(Records from a dataset)
========
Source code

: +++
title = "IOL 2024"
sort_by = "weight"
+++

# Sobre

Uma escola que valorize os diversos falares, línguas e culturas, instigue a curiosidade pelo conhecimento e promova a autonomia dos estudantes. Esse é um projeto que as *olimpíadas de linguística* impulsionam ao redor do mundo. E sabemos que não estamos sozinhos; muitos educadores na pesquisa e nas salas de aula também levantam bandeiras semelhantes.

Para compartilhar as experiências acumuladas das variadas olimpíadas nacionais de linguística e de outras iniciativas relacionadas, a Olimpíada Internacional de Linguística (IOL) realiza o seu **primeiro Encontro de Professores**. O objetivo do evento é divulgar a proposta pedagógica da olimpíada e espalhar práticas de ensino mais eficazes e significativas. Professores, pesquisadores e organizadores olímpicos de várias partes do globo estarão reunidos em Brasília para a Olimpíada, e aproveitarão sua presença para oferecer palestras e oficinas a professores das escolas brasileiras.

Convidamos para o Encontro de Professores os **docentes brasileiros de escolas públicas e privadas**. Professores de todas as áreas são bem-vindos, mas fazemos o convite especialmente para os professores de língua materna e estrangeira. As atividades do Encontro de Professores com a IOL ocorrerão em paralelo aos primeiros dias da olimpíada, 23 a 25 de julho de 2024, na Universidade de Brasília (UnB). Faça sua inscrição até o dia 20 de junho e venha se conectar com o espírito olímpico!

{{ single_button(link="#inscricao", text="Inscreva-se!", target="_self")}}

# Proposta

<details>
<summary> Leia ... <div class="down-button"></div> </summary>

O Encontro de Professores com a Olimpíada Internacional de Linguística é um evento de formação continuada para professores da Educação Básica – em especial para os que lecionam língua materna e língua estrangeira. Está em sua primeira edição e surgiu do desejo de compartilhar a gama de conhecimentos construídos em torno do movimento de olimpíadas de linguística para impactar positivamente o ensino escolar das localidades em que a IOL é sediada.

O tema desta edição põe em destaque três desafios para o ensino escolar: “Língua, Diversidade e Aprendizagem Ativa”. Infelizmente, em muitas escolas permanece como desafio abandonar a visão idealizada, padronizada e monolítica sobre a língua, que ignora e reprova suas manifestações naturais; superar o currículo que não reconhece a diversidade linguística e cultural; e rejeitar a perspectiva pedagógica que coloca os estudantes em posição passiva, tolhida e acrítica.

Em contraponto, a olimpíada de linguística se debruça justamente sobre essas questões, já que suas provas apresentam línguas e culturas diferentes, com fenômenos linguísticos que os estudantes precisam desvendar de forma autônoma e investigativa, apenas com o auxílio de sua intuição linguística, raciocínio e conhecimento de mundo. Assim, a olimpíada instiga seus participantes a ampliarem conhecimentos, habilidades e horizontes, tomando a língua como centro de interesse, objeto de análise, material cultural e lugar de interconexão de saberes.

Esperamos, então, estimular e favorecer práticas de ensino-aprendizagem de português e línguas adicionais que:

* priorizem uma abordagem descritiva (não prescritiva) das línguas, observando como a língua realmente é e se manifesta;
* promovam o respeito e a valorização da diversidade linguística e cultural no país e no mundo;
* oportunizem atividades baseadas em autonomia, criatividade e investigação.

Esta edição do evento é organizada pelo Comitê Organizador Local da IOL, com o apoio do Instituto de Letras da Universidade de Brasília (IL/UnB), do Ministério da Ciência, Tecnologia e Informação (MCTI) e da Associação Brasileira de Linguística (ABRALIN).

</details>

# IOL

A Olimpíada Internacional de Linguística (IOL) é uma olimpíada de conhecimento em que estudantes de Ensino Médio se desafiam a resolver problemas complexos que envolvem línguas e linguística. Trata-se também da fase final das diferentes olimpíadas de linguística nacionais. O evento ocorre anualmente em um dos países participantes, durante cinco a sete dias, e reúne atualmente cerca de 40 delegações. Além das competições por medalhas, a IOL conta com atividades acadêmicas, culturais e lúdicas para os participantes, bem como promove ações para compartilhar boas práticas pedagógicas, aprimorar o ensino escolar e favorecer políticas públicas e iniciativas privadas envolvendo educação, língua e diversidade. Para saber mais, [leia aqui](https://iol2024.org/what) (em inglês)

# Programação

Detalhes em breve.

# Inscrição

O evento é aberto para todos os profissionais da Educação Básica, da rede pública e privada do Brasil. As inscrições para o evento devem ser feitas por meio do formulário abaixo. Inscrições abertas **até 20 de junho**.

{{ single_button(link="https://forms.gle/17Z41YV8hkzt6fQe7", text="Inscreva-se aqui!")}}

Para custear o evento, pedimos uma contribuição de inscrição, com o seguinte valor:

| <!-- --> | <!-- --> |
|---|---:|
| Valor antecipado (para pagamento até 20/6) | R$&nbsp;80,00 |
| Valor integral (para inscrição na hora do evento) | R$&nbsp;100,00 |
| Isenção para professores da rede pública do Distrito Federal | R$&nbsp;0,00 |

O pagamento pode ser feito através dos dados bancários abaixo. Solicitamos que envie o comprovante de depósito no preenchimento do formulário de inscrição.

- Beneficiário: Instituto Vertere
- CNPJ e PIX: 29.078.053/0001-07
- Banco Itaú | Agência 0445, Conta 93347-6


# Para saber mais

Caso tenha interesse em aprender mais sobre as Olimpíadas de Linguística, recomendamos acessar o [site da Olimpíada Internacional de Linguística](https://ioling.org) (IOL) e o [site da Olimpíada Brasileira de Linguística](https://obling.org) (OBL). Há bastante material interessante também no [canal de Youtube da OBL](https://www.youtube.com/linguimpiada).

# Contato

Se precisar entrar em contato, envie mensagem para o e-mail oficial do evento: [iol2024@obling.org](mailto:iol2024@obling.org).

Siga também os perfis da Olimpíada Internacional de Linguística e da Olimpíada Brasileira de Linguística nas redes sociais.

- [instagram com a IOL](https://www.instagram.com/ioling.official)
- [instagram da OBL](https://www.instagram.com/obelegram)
========
### WHAT THE EXERCISE ASKS
Only lines that include "abaixo" are counted here. Give their number for the records above and add nothing.

### SOLUTION BELOW
2